# TASK DETAILS:
Set down every record below exactly as it stands.

# SUPPLIED DATA:

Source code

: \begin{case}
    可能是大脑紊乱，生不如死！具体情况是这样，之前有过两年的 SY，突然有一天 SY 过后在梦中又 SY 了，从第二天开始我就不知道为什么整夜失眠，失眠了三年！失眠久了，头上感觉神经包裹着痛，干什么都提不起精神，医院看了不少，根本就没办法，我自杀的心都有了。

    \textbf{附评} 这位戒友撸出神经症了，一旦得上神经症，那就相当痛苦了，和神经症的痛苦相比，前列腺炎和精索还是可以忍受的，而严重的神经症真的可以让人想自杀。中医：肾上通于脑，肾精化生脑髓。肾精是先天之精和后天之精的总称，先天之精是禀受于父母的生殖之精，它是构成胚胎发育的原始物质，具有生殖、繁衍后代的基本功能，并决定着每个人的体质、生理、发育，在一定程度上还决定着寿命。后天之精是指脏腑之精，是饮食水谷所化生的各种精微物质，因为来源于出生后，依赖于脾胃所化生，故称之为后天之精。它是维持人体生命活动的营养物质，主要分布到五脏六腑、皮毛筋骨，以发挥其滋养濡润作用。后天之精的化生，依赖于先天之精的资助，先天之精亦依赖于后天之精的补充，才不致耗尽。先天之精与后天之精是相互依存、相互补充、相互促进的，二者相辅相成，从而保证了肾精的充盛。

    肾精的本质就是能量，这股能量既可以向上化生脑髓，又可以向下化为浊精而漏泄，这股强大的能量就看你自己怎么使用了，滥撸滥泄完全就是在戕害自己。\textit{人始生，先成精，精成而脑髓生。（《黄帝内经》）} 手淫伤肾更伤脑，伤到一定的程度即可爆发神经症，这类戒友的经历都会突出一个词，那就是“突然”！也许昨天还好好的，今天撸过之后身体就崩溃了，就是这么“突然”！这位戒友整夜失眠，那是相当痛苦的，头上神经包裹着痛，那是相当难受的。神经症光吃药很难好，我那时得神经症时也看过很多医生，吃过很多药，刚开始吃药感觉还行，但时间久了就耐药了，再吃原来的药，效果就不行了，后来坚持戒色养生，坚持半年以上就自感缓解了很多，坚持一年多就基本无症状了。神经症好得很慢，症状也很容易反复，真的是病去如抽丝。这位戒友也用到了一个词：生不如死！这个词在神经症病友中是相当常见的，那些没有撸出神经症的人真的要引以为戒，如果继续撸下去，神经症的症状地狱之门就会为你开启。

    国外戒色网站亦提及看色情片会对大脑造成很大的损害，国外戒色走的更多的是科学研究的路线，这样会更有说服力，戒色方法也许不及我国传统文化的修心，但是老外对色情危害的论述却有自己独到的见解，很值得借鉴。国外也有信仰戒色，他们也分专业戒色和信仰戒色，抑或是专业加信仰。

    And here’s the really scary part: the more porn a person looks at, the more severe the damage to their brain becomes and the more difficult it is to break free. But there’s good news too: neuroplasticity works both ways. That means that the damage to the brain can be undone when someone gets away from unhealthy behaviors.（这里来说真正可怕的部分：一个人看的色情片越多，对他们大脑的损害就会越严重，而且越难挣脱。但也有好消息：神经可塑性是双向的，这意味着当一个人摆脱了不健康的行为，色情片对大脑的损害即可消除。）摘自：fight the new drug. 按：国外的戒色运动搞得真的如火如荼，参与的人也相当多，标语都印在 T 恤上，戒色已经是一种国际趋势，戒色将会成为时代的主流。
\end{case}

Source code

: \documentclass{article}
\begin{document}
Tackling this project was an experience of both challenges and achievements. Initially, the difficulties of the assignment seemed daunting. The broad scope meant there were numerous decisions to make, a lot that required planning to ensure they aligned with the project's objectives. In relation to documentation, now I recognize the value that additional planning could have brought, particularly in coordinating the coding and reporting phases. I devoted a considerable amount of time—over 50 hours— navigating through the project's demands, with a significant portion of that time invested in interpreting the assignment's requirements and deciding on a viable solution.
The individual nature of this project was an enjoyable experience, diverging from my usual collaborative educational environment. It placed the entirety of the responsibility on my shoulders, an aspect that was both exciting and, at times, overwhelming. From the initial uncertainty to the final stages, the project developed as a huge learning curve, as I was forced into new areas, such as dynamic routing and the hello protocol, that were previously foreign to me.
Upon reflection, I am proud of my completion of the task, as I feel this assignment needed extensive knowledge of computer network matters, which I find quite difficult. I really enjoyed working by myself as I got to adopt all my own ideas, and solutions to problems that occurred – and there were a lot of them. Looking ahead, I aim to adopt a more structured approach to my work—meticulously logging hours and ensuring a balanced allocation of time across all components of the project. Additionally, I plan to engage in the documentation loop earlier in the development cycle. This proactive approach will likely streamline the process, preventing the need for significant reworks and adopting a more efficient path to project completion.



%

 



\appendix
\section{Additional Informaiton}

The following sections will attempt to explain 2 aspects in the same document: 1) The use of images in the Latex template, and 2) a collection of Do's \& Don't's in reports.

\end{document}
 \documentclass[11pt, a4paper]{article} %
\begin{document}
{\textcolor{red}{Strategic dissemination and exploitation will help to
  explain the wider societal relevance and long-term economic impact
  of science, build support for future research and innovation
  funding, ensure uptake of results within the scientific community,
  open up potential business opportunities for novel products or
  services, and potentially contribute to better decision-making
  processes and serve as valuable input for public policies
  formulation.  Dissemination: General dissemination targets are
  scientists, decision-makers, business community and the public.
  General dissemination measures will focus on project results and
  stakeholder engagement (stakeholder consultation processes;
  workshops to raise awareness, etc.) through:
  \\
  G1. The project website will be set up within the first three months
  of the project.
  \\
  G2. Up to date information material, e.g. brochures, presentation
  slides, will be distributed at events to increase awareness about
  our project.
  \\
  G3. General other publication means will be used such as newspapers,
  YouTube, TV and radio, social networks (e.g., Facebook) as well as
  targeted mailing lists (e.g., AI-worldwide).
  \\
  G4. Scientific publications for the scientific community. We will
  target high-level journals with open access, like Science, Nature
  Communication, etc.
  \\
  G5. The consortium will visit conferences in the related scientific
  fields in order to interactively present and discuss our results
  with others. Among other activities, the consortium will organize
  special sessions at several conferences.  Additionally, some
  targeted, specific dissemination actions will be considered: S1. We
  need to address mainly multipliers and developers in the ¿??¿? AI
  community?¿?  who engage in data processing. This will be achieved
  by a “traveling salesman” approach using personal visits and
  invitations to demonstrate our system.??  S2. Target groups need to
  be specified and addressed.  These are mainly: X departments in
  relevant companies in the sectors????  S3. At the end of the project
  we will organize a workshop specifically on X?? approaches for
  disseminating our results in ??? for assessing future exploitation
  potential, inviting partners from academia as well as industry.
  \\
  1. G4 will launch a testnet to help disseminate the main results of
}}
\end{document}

# RESPONSE AREA:
Source code

: \begin{case}
    可能是大脑紊乱，生不如死！具体情况是这样，之前有过两年的 SY，突然有一天 SY 过后在梦中又 SY 了，从第二天开始我就不知道为什么整夜失眠，失眠了三年！失眠久了，头上感觉神经包裹着痛，干什么都提不起精神，医院看了不少，根本就没办法，我自杀的心都有了。

    \textbf{附评} 这位戒友撸出神经症了，一旦得上神经症，那就相当痛苦了，和神经症的痛苦相比，前列腺炎和精索还是可以忍受的，而严重的神经症真的可以让人想自杀。中医：肾上通于脑，肾精化生脑髓。肾精是先天之精和后天之精的总称，先天之精是禀受于父母的生殖之精，它是构成胚胎发育的原始物质，具有生殖、繁衍后代的基本功能，并决定着每个人的体质、生理、发育，在一定程度上还决定着寿命。后天之精是指脏腑之精，是饮食水谷所化生的各种精微物质，因为来源于出生后，依赖于脾胃所化生，故称之为后天之精。它是维持人体生命活动的营养物质，主要分布到五脏六腑、皮毛筋骨，以发挥其滋养濡润作用。后天之精的化生，依赖于先天之精的资助，先天之精亦依赖于后天之精的补充，才不致耗尽。先天之精与后天之精是相互依存、相互补充、相互促进的，二者相辅相成，从而保证了肾精的充盛。

    肾精的本质就是能量，这股能量既可以向上化生脑髓，又可以向下化为浊精而漏泄，这股强大的能量就看你自己怎么使用了，滥撸滥泄完全就是在戕害自己。\textit{人始生，先成精，精成而脑髓生。（《黄帝内经》）} 手淫伤肾更伤脑，伤到一定的程度即可爆发神经症，这类戒友的经历都会突出一个词，那就是“突然”！也许昨天还好好的，今天撸过之后身体就崩溃了，就是这么“突然”！这位戒友整夜失眠，那是相当痛苦的，头上神经包裹着痛，那是相当难受的。神经症光吃药很难好，我那时得神经症时也看过很多医生，吃过很多药，刚开始吃药感觉还行，但时间久了就耐药了，再吃原来的药，效果就不行了，后来坚持戒色养生，坚持半年以上就自感缓解了很多，坚持一年多就基本无症状了。神经症好得很慢，症状也很容易反复，真的是病去如抽丝。这位戒友也用到了一个词：生不如死！这个词在神经症病友中是相当常见的，那些没有撸出神经症的人真的要引以为戒，如果继续撸下去，神经症的症状地狱之门就会为你开启。

    国外戒色网站亦提及看色情片会对大脑造成很大的损害，国外戒色走的更多的是科学研究的路线，这样会更有说服力，戒色方法也许不及我国传统文化的修心，但是老外对色情危害的论述却有自己独到的见解，很值得借鉴。国外也有信仰戒色，他们也分专业戒色和信仰戒色，抑或是专业加信仰。

    And here’s the really scary part: the more porn a person looks at, the more severe the damage to their brain becomes and the more difficult it is to break free. But there’s good news too: neuroplasticity works both ways. That means that the damage to the brain can be undone when someone gets away from unhealthy behaviors.（这里来说真正可怕的部分：一个人看的色情片越多，对他们大脑的损害就会越严重，而且越难挣脱。但也有好消息：神经可塑性是双向的，这意味着当一个人摆脱了不健康的行为，色情片对大脑的损害即可消除。）摘自：fight the new drug. 按：国外的戒色运动搞得真的如火如荼，参与的人也相当多，标语都印在 T 恤上，戒色已经是一种国际趋势，戒色将会成为时代的主流。
\end{case}

Source code

: \documentclass{article}
\begin{document}
Tackling this project was an experience of both challenges and achievements. Initially, the difficulties of the assignment seemed daunting. The broad scope meant there were numerous decisions to make, a lot that required planning to ensure they aligned with the project's objectives. In relation to documentation, now I recognize the value that additional planning could have brought, particularly in coordinating the coding and reporting phases. I devoted a considerable amount of time—over 50 hours— navigating through the project's demands, with a significant portion of that time invested in interpreting the assignment's requirements and deciding on a viable solution.
The individual nature of this project was an enjoyable experience, diverging from my usual collaborative educational environment. It placed the entirety of the responsibility on my shoulders, an aspect that was both exciting and, at times, overwhelming. From the initial uncertainty to the final stages, the project developed as a huge learning curve, as I was forced into new areas, such as dynamic routing and the hello protocol, that were previously foreign to me.
Upon reflection, I am proud of my completion of the task, as I feel this assignment needed extensive knowledge of computer network matters, which I find quite difficult. I really enjoyed working by myself as I got to adopt all my own ideas, and solutions to problems that occurred – and there were a lot of them. Looking ahead, I aim to adopt a more structured approach to my work—meticulously logging hours and ensuring a balanced allocation of time across all components of the project. Additionally, I plan to engage in the documentation loop earlier in the development cycle. This proactive approach will likely streamline the process, preventing the need for significant reworks and adopting a more efficient path to project completion.



%

 



\appendix
\section{Additional Informaiton}

The following sections will attempt to explain 2 aspects in the same document: 1) The use of images in the Latex template, and 2) a collection of Do's \& Don't's in reports.

\end{document}
 \documentclass[11pt, a4paper]{article} %
\begin{document}
{\textcolor{red}{Strategic dissemination and exploitation will help to
  explain the wider societal relevance and long-term economic impact
  of science, build support for future research and innovation
  funding, ensure uptake of results within the scientific community,
  open up potential business opportunities for novel products or
  services, and potentially contribute to better decision-making
  processes and serve as valuable input for public policies
  formulation.  Dissemination: General dissemination targets are
  scientists, decision-makers, business community and the public.
  General dissemination measures will focus on project results and
  stakeholder engagement (stakeholder consultation processes;
  workshops to raise awareness, etc.) through:
  \\
  G1. The project website will be set up within the first three months
  of the project.
  \\
  G2. Up to date information material, e.g. brochures, presentation
  slides, will be distributed at events to increase awareness about
  our project.
  \\
  G3. General other publication means will be used such as newspapers,
  YouTube, TV and radio, social networks (e.g., Facebook) as well as
  targeted mailing lists (e.g., AI-worldwide).
  \\
  G4. Scientific publications for the scientific community. We will
  target high-level journals with open access, like Science, Nature
  Communication, etc.
  \\
  G5. The consortium will visit conferences in the related scientific
  fields in order to interactively present and discuss our results
  with others. Among other activities, the consortium will organize
  special sessions at several conferences.  Additionally, some
  targeted, specific dissemination actions will be considered: S1. We
  need to address mainly multipliers and developers in the ¿??¿? AI
  community?¿?  who engage in data processing. This will be achieved
  by a “traveling salesman” approach using personal visits and
  invitations to demonstrate our system.??  S2. Target groups need to
  be specified and addressed.  These are mainly: X departments in
  relevant companies in the sectors????  S3. At the end of the project
  we will organize a workshop specifically on X?? approaches for
  disseminating our results in ??? for assessing future exploitation
  potential, inviting partners from academia as well as industry.
  \\
  1. G4 will launch a testnet to help disseminate the main results of
}}
\end{document}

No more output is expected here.